Bishops versus majority

In many places, the Catholic church opposes sex education and the use of contraceptives. In the Philippines, political tensions over these matters are escalating.

By Alan C. Robles
Campaigning for reproductive health rights. Reuters Campaigning for reproductive health rights.

During the 333 years that the Philippines was a Spanish colony, it was run like a theocracy by the Catholic church. It seems a three-century habit is hard to lose: the Church still tends to behave as if it can dictate on the lives of every Filipino.

The latest example is its implacable opposition to a Reproductive Health (RH) bill that the administration of President Benigno Aquino is trying to enact into law. The bill aims to provide free information and health care services to Filipinos to enable them to plan their families to the size they want. There is no compulsion, no limits to the number of children a family can have, no population targets.

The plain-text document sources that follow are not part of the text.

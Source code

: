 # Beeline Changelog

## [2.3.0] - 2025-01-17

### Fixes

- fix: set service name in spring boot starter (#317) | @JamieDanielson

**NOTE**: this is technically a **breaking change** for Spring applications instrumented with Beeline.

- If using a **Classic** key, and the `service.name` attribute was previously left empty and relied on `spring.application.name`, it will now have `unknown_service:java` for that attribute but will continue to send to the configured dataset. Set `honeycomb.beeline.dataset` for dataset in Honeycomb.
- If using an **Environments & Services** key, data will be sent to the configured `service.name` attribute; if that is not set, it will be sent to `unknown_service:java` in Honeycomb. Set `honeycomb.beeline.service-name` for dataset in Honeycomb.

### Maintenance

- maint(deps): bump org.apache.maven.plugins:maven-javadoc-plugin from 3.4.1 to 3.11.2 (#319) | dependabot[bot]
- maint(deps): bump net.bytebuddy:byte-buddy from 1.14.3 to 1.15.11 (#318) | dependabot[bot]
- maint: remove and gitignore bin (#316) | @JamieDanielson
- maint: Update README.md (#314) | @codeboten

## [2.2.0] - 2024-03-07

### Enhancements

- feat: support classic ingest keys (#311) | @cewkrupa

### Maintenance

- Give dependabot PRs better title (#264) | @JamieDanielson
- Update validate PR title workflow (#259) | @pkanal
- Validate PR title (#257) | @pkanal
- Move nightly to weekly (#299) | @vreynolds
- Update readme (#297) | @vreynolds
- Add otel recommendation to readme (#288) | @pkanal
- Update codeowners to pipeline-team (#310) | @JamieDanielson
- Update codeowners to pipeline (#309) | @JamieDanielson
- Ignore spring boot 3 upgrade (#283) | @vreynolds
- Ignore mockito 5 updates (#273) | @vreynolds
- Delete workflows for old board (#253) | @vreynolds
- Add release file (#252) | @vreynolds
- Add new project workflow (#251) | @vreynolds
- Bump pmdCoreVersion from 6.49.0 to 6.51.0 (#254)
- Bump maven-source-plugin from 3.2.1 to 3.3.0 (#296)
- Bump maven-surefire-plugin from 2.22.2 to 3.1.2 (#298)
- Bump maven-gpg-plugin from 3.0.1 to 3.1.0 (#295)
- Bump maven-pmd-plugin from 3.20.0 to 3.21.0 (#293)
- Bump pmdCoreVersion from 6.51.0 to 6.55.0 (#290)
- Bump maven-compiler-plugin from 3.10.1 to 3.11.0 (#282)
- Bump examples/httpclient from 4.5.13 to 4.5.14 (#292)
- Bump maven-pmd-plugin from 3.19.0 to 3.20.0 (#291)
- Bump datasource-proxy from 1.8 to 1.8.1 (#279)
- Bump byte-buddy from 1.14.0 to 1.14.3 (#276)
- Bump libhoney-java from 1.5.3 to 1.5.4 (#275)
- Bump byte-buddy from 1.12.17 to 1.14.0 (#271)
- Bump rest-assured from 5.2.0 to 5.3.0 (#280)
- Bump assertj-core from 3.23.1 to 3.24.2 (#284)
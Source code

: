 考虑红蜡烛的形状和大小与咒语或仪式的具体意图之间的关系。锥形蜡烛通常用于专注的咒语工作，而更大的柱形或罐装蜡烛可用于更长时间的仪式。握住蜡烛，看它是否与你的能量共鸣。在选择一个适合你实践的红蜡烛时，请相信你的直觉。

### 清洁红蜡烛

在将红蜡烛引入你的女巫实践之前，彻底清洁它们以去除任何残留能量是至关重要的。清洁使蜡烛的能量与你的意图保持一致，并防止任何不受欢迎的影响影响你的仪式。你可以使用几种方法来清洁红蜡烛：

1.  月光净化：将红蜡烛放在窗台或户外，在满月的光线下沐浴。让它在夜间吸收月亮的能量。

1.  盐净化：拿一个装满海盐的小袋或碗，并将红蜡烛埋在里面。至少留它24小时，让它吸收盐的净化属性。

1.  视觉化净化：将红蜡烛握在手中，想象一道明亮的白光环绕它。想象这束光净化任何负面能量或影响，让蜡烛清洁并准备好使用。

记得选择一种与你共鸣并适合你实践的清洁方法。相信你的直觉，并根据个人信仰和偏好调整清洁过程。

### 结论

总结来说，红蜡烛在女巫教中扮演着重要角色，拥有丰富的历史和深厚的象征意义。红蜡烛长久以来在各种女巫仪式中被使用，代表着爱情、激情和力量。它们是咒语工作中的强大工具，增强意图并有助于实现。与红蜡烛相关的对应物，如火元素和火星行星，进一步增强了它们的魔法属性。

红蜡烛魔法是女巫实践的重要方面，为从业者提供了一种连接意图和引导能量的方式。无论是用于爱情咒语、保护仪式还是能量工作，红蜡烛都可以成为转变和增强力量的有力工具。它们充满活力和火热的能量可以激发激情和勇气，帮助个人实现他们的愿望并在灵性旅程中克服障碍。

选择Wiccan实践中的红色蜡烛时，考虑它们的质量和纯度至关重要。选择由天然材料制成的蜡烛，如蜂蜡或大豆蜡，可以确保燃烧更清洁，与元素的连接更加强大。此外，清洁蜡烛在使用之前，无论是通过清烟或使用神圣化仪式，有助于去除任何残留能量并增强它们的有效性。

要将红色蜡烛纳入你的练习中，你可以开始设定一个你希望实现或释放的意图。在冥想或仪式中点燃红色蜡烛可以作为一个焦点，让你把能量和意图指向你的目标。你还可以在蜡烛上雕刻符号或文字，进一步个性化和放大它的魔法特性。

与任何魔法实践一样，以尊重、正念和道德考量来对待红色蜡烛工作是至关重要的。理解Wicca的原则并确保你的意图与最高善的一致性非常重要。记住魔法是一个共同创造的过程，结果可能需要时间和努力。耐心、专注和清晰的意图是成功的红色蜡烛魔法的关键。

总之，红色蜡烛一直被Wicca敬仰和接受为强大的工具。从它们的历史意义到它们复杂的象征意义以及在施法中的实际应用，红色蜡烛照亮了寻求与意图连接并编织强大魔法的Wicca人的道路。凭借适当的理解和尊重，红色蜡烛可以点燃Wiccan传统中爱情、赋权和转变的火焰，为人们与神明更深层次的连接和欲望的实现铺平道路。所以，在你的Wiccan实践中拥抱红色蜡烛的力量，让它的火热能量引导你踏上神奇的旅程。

The Church will have none of it. Declaring that “contraception is corruption” and the RH bill “anti-life”, the Catholic Bishops Conference of the Philippines (CBCP) has ordered priests throughout the nation to constantly inveigh against the reform. It has mobilised its allies in Congress – politicians who profess to be devout Catholics – to scuttle the bill.

Actually, because of the Church’s pressure, Congress had been sitting on the RH bill for more than a decade. But when he was elected in 2010, Aquino made reproductive health a priority issue. He has since exerted so much political pressure that the bill has been pushed to the final stages of discussion in Congress.

The reform is needed not only because the Philippines has one of the world’s fastest population growth rates (slightly over two percent) but also because survey after survey has shown that Filipinos themselves want such a law. While contraceptives are available in pharmacies, the poor can’t afford them and don’t know how to properly use them. As a result, most Filipinos who want to plan their families rely on hearsay and superstition, with priests constantly telling them that large families are a “blessing.”

About 82 % of the country’s population of 100 million is Catholic, a figure that probably misleads the Church into believing that they are sheep that need to be ordered around. But one Jesuit scholar has noted that historically the Church only has clout and influence when its position happens to be identical to that of most Filipinos. In this case it is not. Moreover, if the bishops get their way, they will impose their beliefs on all Filipinos, including those who aren’t Catholic. As D+C/E+Z went to press in mid-November, it was impossible to predict how this legislative drama would unfold.

The Church’s own sense of politics and priorities can be sensed in a remark which one CBCP official made to a journalist two years ago. The Church, he said in many words, would prefer to see a criminal and corrupt person elected to office rather than someone who supports the Reproductive Health bill.